• **EXERCISE BRIEF**: Within the records that follow, find every line containing the string "mình". Copy those lines.

• **STORED DATA**:
────────────────

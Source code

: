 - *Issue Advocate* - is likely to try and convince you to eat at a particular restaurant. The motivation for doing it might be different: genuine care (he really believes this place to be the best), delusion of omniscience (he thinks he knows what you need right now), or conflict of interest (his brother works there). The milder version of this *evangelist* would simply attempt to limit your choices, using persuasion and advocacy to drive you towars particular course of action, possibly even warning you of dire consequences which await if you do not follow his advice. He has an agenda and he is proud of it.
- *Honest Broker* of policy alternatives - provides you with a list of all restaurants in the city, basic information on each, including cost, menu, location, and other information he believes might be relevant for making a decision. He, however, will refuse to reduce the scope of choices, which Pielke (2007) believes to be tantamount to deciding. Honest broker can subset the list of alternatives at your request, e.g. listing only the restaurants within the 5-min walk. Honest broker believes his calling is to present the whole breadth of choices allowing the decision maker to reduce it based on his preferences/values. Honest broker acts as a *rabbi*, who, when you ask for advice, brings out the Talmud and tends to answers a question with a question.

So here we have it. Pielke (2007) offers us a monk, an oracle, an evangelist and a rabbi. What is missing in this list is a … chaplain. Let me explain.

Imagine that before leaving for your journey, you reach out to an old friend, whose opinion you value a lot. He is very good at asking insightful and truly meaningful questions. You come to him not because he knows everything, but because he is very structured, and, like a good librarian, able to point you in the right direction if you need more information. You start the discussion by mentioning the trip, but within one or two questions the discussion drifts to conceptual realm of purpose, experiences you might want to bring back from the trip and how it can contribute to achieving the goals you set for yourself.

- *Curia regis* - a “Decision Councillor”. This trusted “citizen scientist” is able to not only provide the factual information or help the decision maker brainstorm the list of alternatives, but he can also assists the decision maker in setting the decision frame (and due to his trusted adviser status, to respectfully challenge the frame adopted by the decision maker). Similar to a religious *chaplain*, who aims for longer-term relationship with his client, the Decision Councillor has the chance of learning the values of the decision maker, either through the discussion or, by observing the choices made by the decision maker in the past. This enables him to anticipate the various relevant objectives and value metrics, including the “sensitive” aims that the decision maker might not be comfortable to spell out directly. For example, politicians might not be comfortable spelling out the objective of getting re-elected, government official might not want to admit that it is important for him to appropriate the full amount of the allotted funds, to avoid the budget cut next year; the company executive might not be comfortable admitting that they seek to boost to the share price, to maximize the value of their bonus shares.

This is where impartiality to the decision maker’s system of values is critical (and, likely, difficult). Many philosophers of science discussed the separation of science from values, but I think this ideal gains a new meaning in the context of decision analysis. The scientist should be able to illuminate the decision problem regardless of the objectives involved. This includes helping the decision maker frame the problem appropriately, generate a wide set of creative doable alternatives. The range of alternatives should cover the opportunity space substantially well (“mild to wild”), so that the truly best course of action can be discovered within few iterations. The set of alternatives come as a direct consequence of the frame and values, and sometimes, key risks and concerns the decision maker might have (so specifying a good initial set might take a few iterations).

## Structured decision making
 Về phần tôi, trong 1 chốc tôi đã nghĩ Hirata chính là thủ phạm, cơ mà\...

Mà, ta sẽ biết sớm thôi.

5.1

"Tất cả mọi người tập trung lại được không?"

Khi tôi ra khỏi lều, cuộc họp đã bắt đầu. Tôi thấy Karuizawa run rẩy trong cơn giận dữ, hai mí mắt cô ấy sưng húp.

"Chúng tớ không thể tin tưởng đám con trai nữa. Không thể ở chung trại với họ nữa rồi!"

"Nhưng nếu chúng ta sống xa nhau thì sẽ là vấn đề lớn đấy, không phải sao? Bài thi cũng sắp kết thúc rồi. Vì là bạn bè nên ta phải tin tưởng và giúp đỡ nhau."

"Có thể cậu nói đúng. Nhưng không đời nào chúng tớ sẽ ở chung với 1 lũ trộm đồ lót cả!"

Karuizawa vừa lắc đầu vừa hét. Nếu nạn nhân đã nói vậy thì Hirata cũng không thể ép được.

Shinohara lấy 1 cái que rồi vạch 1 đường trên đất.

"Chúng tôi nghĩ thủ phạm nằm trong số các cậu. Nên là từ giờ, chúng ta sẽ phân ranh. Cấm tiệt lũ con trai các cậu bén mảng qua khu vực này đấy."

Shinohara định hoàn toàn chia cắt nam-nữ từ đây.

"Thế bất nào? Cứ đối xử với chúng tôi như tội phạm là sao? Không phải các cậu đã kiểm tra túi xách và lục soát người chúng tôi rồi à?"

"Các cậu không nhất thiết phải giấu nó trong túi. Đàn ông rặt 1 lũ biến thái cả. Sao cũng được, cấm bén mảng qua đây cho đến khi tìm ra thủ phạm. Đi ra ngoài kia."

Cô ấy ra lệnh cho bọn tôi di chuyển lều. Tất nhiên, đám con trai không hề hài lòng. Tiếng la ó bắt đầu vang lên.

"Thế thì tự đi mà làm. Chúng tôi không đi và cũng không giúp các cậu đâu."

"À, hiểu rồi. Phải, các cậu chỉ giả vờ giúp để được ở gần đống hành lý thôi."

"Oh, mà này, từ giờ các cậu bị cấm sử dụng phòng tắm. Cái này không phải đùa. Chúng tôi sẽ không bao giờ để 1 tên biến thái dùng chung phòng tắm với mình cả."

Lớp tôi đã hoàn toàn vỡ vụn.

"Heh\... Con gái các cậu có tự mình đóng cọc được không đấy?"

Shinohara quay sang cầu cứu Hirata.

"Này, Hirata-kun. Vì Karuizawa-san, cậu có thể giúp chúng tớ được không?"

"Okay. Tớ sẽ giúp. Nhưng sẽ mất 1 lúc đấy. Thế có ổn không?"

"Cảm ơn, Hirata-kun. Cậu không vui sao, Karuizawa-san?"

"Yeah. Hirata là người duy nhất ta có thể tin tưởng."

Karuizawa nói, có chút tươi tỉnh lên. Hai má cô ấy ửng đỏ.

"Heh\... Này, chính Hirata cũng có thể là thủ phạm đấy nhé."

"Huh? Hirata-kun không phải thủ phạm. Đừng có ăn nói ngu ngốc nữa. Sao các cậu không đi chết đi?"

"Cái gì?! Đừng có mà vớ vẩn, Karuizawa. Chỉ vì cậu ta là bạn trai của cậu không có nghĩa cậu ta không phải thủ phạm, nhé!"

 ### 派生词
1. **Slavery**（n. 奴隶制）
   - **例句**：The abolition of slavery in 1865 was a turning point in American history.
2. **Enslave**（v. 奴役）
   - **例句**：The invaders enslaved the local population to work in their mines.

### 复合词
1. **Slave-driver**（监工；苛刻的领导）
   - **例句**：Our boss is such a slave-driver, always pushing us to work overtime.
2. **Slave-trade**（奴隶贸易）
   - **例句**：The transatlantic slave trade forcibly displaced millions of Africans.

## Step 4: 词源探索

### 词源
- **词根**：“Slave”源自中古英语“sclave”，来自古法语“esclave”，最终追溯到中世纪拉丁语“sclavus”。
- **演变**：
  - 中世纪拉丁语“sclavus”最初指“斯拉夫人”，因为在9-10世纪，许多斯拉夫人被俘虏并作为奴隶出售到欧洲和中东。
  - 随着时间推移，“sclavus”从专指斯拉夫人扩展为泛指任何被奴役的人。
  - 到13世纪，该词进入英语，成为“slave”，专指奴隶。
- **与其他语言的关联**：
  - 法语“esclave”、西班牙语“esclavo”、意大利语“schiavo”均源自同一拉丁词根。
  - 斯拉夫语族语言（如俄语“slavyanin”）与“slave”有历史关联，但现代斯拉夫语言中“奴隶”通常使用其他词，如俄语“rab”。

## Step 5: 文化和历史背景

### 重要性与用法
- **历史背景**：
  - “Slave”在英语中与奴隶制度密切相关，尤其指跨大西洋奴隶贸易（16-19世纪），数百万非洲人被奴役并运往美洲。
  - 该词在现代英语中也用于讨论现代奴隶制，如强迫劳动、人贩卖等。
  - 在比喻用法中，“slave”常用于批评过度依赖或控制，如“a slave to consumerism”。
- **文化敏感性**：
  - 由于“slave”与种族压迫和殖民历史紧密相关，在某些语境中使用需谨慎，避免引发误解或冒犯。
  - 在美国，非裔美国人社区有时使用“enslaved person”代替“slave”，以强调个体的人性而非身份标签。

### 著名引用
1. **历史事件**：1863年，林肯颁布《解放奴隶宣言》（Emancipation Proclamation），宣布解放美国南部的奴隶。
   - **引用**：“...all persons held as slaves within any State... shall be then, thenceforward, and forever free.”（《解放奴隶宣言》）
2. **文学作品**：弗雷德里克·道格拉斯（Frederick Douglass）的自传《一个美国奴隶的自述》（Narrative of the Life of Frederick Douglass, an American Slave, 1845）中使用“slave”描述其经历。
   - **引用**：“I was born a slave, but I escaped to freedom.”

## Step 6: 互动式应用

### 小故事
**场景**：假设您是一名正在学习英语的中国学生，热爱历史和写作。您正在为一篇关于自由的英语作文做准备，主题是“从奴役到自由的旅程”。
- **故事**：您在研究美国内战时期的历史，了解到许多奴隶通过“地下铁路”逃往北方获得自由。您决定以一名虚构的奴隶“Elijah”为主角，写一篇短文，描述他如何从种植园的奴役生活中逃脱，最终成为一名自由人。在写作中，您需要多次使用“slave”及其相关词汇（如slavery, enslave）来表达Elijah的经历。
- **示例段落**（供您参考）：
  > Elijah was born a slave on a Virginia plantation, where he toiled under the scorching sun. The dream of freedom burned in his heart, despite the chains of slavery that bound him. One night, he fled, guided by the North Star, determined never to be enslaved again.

────────────────

• **RESULT OF THE TASK**:
"Oh, mà này, từ giờ các cậu bị cấm sử dụng phòng tắm. Cái này không phải đùa. Chúng tôi sẽ không bao giờ để 1 tên biến thái dùng chung phòng tắm với mình cả."
"Heh\... Con gái các cậu có tự mình đóng cọc được không đấy?"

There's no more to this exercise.